• [Problem statement]:
Nothing but the line containing "Arrays and the" and the lines after it in the entries below should appear, each repeated exactly.
==== Supplied records ====
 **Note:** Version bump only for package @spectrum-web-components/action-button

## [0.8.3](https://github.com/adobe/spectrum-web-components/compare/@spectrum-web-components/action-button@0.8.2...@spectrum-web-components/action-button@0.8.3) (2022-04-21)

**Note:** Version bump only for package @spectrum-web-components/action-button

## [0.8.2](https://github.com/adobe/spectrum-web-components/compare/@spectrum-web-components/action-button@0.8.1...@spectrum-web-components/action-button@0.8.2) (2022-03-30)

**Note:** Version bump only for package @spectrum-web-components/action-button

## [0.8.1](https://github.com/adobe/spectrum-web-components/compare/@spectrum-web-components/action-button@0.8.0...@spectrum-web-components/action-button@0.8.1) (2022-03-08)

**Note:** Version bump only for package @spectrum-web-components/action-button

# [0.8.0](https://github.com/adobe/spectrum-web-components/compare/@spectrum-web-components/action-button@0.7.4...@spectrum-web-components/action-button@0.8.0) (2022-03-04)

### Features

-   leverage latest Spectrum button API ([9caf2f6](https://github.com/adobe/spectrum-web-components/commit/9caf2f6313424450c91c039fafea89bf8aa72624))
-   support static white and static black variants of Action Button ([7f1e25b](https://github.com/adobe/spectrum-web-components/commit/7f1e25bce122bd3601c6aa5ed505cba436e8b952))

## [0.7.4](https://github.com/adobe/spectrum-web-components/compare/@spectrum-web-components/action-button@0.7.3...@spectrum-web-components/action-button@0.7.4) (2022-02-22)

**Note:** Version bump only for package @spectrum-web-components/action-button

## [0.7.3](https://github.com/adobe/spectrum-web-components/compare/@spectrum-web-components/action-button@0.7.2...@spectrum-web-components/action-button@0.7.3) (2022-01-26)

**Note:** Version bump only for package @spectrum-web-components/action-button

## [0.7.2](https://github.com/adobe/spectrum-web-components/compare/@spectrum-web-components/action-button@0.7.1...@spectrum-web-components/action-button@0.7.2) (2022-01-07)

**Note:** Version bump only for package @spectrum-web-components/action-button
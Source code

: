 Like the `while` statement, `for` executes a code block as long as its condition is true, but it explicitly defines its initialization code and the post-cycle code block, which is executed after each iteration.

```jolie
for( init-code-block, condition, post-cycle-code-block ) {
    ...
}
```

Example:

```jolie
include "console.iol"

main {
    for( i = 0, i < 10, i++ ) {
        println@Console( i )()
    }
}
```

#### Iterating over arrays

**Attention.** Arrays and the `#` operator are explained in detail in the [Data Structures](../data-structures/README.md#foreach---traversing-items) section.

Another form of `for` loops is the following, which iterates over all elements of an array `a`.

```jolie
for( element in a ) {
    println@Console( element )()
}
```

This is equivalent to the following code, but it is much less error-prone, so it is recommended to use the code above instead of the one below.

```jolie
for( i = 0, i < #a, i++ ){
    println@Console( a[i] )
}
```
====
• [Answer to this task]:
**Attention.** Arrays and the `#` operator are explained in detail in the [Data Structures](../data-structures/README.md#foreach---traversing-items) section.

Another form of `for` loops is the following, which iterates over all elements of an array `a`.

```jolie
for( element in a ) {
    println@Console( element )()
}
```

This is equivalent to the following code, but it is much less error-prone, so it is recommended to use the code above instead of the one below.

```jolie
for( i = 0, i < #a, i++ ){
    println@Console( a[i] )
}
```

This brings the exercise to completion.